REQUIRED ACTION
Return each entry below word for word, leaving out any image.

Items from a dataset

------------------------------------

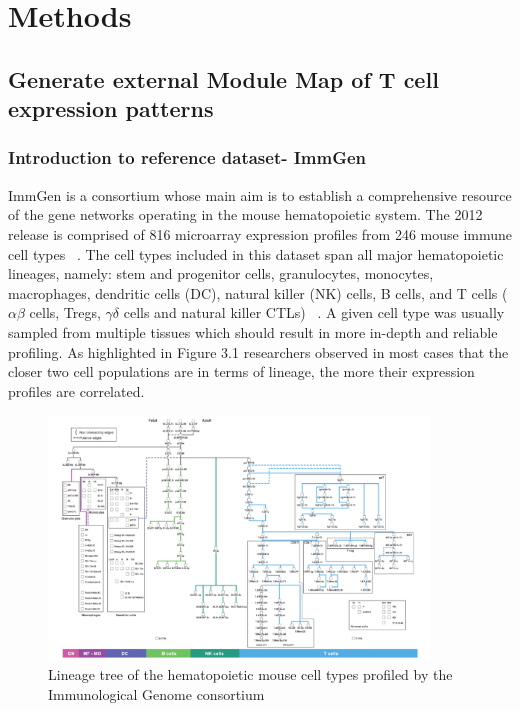 
\chapter{Methods} %

\label{Chapter3} %




\section{Generate external Module Map of T cell expression patterns}

\subsection{Introduction to reference dataset- ImmGen}

ImmGen is a consortium whose main aim is to establish a comprehensive resource of the gene networks operating in the mouse hematopoietic system. The 2012 release is comprised of 816 microarray expression profiles from 246 mouse immune cell types ~\autocite{Joj2013,Sha2013}. The cell types included in this dataset span all major hematopoietic lineages, namely: stem and progenitor cells, granulocytes, monocytes, macrophages, dendritic cells (DC), natural killer (NK) cells, B cells, and T cells ($\alpha\beta$ cells, Tregs, $\gamma\delta$ cells and natural killer CTLs) ~\autocite{Joj2013}. A given cell type was usually sampled from multiple tissues which should result in more in-depth and reliable profiling. As highlighted in Figure 3.1 researchers observed in most cases that the closer two cell populations are in terms of lineage, the more their expression profiles are correlated. 

\begin{figure}[H] 
    \centering
\includegraphics[width=0.9\textwidth]{Figures/Chapter3/immgen_lineage_tree.png}
\caption{\small{Lineage tree of the hematopoietic mouse cell types profiled by the Immunological Genome consortium ~\autocite{Joj2013}} }
    \label{fig:7}
\end{figure}

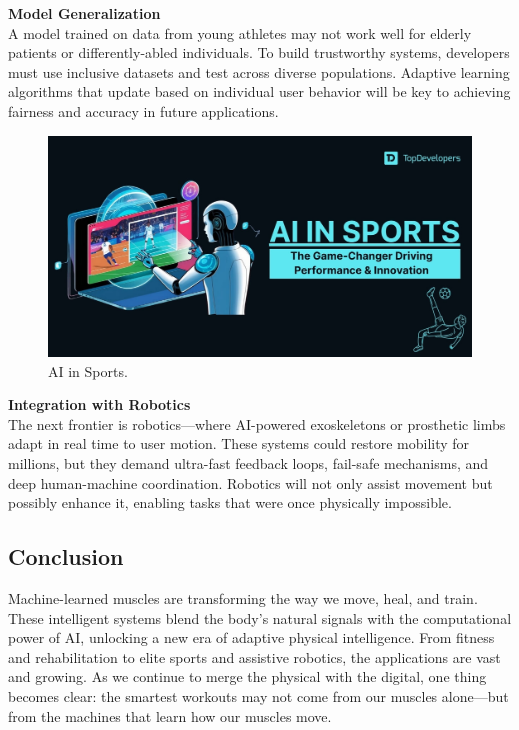 \documentclass[a4paper,10pt,twocolumn]{memoir}
\newcommand{\highlight}[1]{\textcolor{accent}{\textbf{#1}}}
\newcommand{\highlight}[1]{\textcolor{accent}{\textbf{#1}}}
\begin{document}
\highlight{Model Generalization} \\
A model trained on data from young athletes may not work well for elderly patients or differently-abled individuals. To build trustworthy systems, developers must use inclusive datasets and test across diverse populations. Adaptive learning algorithms that update based on individual user behavior will be key to achieving fairness and accuracy in future applications.
\begin{figure}[H]
  \centering
  \includegraphics[width=\linewidth]{sports.jpg}
  \caption{AI in Sports.}
  \label{fig:ai_emg}
\end{figure}
\highlight{Integration with Robotics} \\
The next frontier is robotics—where AI-powered exoskeletons or prosthetic limbs adapt in real time to user motion. These systems could restore mobility for millions, but they demand ultra-fast feedback loops, fail-safe mechanisms, and deep human-machine coordination. Robotics will not only assist movement but possibly enhance it, enabling tasks that were once physically impossible.

\subsection*{Conclusion}

Machine-learned muscles are transforming the way we move, heal, and train. These intelligent systems blend the body's natural signals with the computational power of AI, unlocking a new era of adaptive physical intelligence. From fitness and rehabilitation to elite sports and assistive robotics, the applications are vast and growing. As we continue to merge the physical with the digital, one thing becomes clear: the smartest workouts may not come from our muscles alone—but from the machines that learn how our muscles move.
\end{document}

------------------------------------

OUTPUT BELOW
\chapter{Methods} %

\label{Chapter3} %




\section{Generate external Module Map of T cell expression patterns}

\subsection{Introduction to reference dataset- ImmGen}

ImmGen is a consortium whose main aim is to establish a comprehensive resource of the gene networks operating in the mouse hematopoietic system. The 2012 release is comprised of 816 microarray expression profiles from 246 mouse immune cell types ~\autocite{Joj2013,Sha2013}. The cell types included in this dataset span all major hematopoietic lineages, namely: stem and progenitor cells, granulocytes, monocytes, macrophages, dendritic cells (DC), natural killer (NK) cells, B cells, and T cells ($\alpha\beta$ cells, Tregs, $\gamma\delta$ cells and natural killer CTLs) ~\autocite{Joj2013}. A given cell type was usually sampled from multiple tissues which should result in more in-depth and reliable profiling. As highlighted in Figure 3.1 researchers observed in most cases that the closer two cell populations are in terms of lineage, the more their expression profiles are correlated. 

\begin{figure}[H] 
    \centering
\includegraphics[width=0.9\textwidth]{Figures/Chapter3/immgen_lineage_tree.png}
\caption{\small{Lineage tree of the hematopoietic mouse cell types profiled by the Immunological Genome consortium ~\autocite{Joj2013}} }
    \label{fig:7}
\end{figure}

 \documentclass[a4paper,10pt,twocolumn]{memoir}
\newcommand{\highlight}[1]{\textcolor{accent}{\textbf{#1}}}
\newcommand{\highlight}[1]{\textcolor{accent}{\textbf{#1}}}
\begin{document}
\highlight{Model Generalization} \\
A model trained on data from young athletes may not work well for elderly patients or differently-abled individuals. To build trustworthy systems, developers must use inclusive datasets and test across diverse populations. Adaptive learning algorithms that update based on individual user behavior will be key to achieving fairness and accuracy in future applications.
\begin{figure}[H]
  \centering
  \includegraphics[width=\linewidth]{sports.jpg}
  \caption{AI in Sports.}
  \label{fig:ai_emg}
\end{figure}
\highlight{Integration with Robotics} \\
The next frontier is robotics—where AI-powered exoskeletons or prosthetic limbs adapt in real time to user motion. These systems could restore mobility for millions, but they demand ultra-fast feedback loops, fail-safe mechanisms, and deep human-machine coordination. Robotics will not only assist movement but possibly enhance it, enabling tasks that were once physically impossible.

\subsection*{Conclusion}

Machine-learned muscles are transforming the way we move, heal, and train. These intelligent systems blend the body's natural signals with the computational power of AI, unlocking a new era of adaptive physical intelligence. From fitness and rehabilitation to elite sports and assistive robotics, the applications are vast and growing. As we continue to merge the physical with the digital, one thing becomes clear: the smartest workouts may not come from our muscles alone—but from the machines that learn how our muscles move.
\end{document}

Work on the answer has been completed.